Constraints are a way to remedy the second problem: they serve as a tool to filter out some result instances based on rules.


Constraints are nearly always applied after you run the extractor, observe the result and find out that it extracted more results than needed. [Let me demonstrate this on an example].
Let's construct a simple extractor which scrapes the name and price of every camera!
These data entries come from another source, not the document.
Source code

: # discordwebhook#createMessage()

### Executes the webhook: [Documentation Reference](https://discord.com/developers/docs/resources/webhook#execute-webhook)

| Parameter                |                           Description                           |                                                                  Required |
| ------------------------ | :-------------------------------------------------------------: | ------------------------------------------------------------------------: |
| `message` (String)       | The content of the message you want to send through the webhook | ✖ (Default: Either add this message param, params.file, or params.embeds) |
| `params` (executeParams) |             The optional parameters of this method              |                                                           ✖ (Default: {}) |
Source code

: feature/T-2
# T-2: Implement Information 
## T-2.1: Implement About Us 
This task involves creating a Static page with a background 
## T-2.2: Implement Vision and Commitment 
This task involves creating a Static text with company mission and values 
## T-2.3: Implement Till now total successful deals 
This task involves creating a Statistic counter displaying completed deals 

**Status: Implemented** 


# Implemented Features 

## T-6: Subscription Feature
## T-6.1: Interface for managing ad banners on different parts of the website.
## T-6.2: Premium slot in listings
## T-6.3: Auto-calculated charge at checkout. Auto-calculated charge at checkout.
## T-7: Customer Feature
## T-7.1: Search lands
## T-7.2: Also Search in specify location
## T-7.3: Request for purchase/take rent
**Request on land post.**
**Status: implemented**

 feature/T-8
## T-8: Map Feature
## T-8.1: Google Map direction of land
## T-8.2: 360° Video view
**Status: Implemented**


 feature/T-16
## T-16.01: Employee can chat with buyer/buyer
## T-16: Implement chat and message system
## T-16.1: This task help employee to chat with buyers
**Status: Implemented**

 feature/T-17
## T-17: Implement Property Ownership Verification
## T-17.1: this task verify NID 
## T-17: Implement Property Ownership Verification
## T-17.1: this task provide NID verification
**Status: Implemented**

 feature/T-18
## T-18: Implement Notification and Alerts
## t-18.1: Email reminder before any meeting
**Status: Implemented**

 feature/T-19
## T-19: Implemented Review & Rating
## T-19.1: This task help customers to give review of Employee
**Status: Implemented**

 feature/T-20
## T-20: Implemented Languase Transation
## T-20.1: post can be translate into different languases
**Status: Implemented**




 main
camera_data = Scrubyt::Extractor.define do
  fetch File.join(File.dirname(__FILE__), "input.html")

  item do
    item_name "Canon Vertical Battery Grip BG-E3 For EOS Digital Rebel XT"
    price "$179.00"
  end
end


That was easy - or was it? Let's examine the output:

  <root>
    <item>
      <item_name></item_name>
    </item>
    <item>
      <item_name></item_name>
    </item>
    <item>
      <item_name>Canon Vertical Battery Grip BG-E3 For EOS Digital Rebel XT</item_name>
      <price>$179.00</price>
    </item>
    <item>
      <item_name>Canon Vertical Battery Grip BG-E4 For EOS 5D</item_name>
      <price>$249.00</price>
    </item>
    <-- ...
         22 items omited
    -->  ...
    <item>
      <item_name>Canon EOS Digital Rebel XT Body (Black) - EOS 350D</item_name>
      <price>$696.00</price>
    </item>
    <item>
      <item_name>Shopping Cart</item_name>
    </item>
    <item>
      <item_name></item_name>
    </item>
    <item>
      <item_name></item_name>
    </item>
    <item>
      <item_name></item_name>
    </item>
    <item>
      <item_name></item_name>
    </item>
    <item>
      <item_name></item_name>
    </item>
  </root>


Well, something is not really right here: there are 25 records on the page we are interested in, but unfortunately there are more objects on the same XPath as our records.
Those were extracted as well and littering out otherwise nice output. How do we remove them?!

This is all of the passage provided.